## Activity
What is needed is a faithful transcription of all the data below, pictures excluded.

○ ○ ○

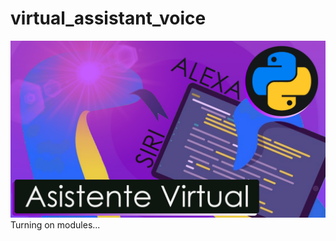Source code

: # virtual_assistant_voice
[![miniatura][miniatura]](https://youtu.be/UmdisGCHi2s)
Turning on modules...

[miniatura]: https://raw.githubusercontent.com/avmmodules/virtual_assistant_voice/main/img/miniatura.png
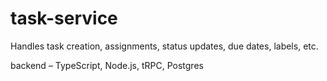 # task-service

Handles task creation, assignments, status updates, due dates, labels, etc.

backend – TypeScript, Node.js, tRPC, Postgres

○ ○ ○

## Exercise output
Source code

: # virtual_assistant_voice
[![miniatura][miniatura]](https://youtu.be/UmdisGCHi2s)
Turning on modules...

[miniatura]: https://raw.githubusercontent.com/avmmodules/virtual_assistant_voice/main/img/miniatura.png
 # task-service

Handles task creation, assignments, status updates, due dates, labels, etc.

backend – TypeScript, Node.js, tRPC, Postgres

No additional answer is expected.